IQ - Existe alguma diferença, em nível de exigência legal, para acessibilidade em prédios públicos e privados?

MG - Os prédios públicos são administrados pelo poder público e os prédios privados contêm espaços de uso coletivo que devem ser acessíveis a todos. Enquanto que o poder público tem a obrigação de efetuar adaptações em edifícios existentes para prover a acessibilidade para todos, somente os edifícios privados recém-construídos têm que oferecer espaços de uso coletivo 100% acessíveis, além de terem que oferecer outros espaços inclusive com estrutura e capacidade tecnológica de serem adaptados no futuro.

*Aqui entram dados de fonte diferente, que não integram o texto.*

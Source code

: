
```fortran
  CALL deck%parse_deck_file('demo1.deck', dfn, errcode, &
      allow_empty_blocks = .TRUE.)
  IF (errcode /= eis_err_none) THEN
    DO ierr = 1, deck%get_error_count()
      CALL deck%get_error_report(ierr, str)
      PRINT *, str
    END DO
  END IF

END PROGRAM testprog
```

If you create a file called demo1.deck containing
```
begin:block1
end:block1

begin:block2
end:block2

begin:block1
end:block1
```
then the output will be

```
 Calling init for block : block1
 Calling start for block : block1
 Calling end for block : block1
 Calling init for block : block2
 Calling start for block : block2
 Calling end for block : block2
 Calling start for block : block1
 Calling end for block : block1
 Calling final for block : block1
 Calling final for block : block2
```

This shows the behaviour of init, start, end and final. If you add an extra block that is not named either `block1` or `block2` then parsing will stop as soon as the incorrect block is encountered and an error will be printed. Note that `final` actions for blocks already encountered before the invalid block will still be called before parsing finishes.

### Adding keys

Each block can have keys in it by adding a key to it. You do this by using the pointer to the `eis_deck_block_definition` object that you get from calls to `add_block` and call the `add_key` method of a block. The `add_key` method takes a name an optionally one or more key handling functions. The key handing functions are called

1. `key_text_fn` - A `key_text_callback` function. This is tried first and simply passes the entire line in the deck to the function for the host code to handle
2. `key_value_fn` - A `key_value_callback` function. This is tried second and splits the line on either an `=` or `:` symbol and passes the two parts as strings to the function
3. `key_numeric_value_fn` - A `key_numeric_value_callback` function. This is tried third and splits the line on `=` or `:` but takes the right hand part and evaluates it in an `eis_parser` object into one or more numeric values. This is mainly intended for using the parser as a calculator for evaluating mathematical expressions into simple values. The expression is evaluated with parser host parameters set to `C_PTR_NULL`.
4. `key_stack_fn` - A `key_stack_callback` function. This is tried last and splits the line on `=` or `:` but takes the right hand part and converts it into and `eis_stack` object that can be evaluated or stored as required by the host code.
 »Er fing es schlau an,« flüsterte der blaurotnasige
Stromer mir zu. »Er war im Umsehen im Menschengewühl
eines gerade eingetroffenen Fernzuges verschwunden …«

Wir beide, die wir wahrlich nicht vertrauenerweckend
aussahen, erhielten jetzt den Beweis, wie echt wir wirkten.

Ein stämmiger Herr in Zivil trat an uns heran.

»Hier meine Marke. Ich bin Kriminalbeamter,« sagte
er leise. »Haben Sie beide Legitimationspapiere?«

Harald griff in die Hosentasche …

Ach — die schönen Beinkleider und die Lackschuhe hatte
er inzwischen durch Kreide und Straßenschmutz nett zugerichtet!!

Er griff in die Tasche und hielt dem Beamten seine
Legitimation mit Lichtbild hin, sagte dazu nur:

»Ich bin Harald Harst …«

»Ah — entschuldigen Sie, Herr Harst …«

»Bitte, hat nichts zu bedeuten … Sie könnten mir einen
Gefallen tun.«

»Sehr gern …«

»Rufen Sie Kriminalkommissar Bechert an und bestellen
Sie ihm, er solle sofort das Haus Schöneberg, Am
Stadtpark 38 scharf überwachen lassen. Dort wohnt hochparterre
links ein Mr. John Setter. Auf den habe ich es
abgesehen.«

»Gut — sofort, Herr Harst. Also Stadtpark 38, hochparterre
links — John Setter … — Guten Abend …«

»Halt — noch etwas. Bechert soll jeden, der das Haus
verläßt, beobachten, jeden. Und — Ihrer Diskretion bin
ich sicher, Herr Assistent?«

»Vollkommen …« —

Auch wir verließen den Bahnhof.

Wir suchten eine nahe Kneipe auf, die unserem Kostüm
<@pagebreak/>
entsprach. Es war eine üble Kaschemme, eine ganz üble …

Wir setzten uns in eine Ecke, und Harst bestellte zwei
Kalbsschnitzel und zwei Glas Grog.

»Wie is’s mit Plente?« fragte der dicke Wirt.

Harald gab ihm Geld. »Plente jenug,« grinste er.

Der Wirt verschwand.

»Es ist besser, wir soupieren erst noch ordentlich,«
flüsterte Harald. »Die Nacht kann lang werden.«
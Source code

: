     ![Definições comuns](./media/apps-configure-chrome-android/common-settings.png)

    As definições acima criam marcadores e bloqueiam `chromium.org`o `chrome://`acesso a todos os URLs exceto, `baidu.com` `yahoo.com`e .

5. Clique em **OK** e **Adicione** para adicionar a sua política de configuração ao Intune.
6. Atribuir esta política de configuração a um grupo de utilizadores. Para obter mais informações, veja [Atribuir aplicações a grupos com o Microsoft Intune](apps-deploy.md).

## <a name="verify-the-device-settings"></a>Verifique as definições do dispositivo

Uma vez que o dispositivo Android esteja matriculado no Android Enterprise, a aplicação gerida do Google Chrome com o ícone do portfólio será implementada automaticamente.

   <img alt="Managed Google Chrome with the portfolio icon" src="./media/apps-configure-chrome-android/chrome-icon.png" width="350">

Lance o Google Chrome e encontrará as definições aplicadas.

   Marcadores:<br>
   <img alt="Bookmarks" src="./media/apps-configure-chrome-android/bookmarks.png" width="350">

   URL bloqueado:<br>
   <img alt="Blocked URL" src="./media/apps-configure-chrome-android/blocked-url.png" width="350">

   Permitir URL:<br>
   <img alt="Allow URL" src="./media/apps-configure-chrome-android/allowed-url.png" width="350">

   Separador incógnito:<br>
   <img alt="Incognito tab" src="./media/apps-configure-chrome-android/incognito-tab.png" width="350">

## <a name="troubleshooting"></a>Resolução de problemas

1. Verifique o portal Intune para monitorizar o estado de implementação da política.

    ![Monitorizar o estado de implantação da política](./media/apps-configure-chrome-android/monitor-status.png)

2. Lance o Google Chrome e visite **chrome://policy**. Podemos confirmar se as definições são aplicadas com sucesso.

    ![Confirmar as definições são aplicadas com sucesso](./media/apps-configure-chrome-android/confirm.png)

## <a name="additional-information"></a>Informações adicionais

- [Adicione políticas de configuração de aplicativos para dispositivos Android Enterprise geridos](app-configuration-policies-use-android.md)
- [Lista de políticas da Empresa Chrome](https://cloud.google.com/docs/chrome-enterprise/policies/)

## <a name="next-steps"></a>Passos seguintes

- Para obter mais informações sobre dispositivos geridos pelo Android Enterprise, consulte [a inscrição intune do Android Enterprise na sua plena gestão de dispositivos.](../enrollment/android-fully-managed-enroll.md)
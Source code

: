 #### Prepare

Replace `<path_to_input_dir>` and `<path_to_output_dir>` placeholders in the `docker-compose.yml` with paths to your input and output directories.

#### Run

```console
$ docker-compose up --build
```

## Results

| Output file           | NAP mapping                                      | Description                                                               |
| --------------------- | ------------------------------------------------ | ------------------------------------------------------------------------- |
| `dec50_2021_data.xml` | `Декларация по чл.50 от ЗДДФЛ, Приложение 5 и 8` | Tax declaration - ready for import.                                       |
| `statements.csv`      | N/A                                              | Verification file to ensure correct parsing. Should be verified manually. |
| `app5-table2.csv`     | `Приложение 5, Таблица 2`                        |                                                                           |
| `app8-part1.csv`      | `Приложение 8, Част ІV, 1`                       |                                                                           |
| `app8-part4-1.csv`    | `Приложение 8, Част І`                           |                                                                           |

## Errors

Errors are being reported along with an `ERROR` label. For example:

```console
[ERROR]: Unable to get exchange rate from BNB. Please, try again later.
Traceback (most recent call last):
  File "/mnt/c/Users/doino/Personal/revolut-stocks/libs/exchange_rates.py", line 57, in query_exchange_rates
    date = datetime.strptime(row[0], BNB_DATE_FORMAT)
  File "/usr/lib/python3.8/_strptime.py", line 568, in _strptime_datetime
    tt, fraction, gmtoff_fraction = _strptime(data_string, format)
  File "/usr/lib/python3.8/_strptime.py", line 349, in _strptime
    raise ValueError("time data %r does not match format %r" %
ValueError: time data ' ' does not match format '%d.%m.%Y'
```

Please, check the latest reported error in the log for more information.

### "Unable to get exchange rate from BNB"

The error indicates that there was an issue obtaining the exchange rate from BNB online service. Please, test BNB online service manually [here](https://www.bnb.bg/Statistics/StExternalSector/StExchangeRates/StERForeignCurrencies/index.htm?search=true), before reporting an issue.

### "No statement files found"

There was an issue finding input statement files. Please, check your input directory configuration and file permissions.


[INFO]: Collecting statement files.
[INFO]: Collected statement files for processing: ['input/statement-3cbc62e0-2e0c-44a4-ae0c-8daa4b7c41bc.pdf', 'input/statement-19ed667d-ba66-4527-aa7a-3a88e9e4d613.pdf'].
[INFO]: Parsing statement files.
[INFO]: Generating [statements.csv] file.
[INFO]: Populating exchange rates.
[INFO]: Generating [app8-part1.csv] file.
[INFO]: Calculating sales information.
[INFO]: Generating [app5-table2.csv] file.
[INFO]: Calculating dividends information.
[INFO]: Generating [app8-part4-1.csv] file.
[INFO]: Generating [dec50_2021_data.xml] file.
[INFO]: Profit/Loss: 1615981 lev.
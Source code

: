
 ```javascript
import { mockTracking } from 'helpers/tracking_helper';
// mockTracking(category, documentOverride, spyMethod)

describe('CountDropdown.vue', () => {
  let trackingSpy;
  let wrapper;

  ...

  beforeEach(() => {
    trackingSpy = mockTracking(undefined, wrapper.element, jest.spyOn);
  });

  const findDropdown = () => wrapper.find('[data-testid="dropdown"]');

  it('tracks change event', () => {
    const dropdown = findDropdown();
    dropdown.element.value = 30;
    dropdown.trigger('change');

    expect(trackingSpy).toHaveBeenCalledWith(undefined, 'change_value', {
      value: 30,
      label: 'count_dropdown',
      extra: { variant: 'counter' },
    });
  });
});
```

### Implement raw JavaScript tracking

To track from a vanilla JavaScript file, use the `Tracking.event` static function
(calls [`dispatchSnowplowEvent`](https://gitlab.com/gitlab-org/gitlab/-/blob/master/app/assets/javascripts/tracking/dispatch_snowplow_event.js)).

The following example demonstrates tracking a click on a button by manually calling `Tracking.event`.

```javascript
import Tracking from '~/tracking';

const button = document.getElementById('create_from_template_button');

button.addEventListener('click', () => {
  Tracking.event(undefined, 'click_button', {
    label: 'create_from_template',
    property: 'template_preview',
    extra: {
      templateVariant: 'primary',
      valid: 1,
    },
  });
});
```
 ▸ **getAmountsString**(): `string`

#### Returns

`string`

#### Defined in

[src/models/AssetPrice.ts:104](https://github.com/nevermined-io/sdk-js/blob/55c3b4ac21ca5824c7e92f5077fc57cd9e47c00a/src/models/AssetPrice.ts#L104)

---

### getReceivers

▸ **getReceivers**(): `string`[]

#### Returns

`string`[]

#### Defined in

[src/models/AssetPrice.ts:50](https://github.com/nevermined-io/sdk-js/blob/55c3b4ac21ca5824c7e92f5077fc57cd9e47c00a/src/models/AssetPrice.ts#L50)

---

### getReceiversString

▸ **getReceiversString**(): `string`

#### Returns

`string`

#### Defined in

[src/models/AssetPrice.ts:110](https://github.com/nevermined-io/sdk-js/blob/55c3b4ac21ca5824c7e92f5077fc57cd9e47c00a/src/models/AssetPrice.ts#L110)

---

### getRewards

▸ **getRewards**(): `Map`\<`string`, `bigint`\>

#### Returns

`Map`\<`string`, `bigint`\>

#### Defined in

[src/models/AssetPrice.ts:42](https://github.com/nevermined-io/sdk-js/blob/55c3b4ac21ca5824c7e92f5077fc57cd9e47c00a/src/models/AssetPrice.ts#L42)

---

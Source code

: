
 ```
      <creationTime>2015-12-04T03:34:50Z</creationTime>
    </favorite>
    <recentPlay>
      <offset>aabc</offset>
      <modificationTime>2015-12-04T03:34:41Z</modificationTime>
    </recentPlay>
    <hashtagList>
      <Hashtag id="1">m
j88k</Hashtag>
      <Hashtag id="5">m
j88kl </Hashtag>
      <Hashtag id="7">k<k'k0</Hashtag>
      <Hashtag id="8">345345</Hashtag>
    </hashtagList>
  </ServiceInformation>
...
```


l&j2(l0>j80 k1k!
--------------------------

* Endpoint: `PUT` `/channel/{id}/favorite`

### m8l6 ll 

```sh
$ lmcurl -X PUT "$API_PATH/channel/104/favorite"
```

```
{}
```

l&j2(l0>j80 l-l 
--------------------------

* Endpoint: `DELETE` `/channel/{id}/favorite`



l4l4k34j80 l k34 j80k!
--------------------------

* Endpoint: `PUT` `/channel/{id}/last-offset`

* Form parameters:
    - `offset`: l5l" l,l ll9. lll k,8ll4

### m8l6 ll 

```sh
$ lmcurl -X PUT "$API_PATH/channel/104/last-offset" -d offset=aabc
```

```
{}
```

IQ - O que é acessibilidade ambiental?

MG - A acessibilidade ambiental se refere aos meios existentes na relação pessoa-ambiente que permitem a ela controlar as condições para que sua ação se desenvolva conforme seus objetivos e em harmonia com o grupo social e a ultura onde atua. Sendo assim, a acessibilidade ambiental se difere do termo acessibilidade como um todo, pois se vincula principalmente às questões de mobilidade, motricidade, usabilidade e orientação no meio edificado.

IQ – Na ementa do curso consta que serão abordadas as novas tecnologias na área de edificações e transporte. Poderia exemplificar?

MG - Na área de edificações, podemos falar de arquitetura como um contexto de integração de tecnologias especializadas (entendidas na legislação como ajudas técnicas) e de inovações dos sistemas existentes de modo que possam beneficiar a todos indiscriminadamente. Outros exemplos incluem soluções ambientais para acomodação adequada de equipamentos de transporte vertical (além de elevadores); ou ainda, o uso de pisos especiais, fontes d’água, sensores ou mapas eletrônicos que permitem às pessoas com deficiência visual identificarem onde estão. Nos transportes, os exemplos podem abranger os casos em que o uso de veículos pessoais de transporte individual terá sua articulação com os sistemas de transporte coletivo, além da discussão do impacto sobre o uso de novas tecnologias na transformação do comportamento.

IQ - Qual sua avaliação da acessibilidade em nosso país? Quais são as perspectivas futuras?

MG - A acessibilidade no país caminha em passos lentos e desarticulados apesar de ter se desenvolvido muito nas últimas duas décadas em função de pressões políticas, avanços tecnológicos e abertura para a informação advinda de outros países. O maior avanço está na conscientização de que a acessibilidade é um direito do cidadão independente de sua condição física. Contudo, há ainda muita resistência na implantação correta de soluções. As perspectivas são positivas se pensarmos que estamos no caminho certo, que já trilhamos muito em "estradas antes desconhecidas".  As perspectivas são negativas se pensarmos que o déficit ambiental para ambientes acessíveis cresce principalmente em função de soluções ruins que segregam os ambientes e discriminam as pessoas conforme sua habilidade em lidar com barreiras ambientais. Considerando-se ainda, o envelhecimento da população mundial e inclusive no Brasil (estimativa de que 1/4 da população brasileira terá idade acima de 60 anos em 2050), o impacto é ainda mais grave.

IQ - O que precisa ser mudado?

MG - É preciso que as pessoas como um todo passem a olhar o espaço que ocupam de modo mais holístico, isto é, de modo a perceber que serão idosos um dia e que, para viverem com plenitude, energia e iguais oportunidades de sucesso, terão que investir em ambientes, sistemas e estruturas que acolham as diferenças, valorizem o poder de escolha, e permitam a todos ter uma vida ativa, mais consciente e participativa. Se os estudos da acessibilidade nos permitem conhecer melhor os problemas de pessoas com mobilidade reduzida, isto deve servir de referência para que os erros cometidos no passado não se prolonguem e não sirvam para impedir seres humanos de atingirem seu potencial.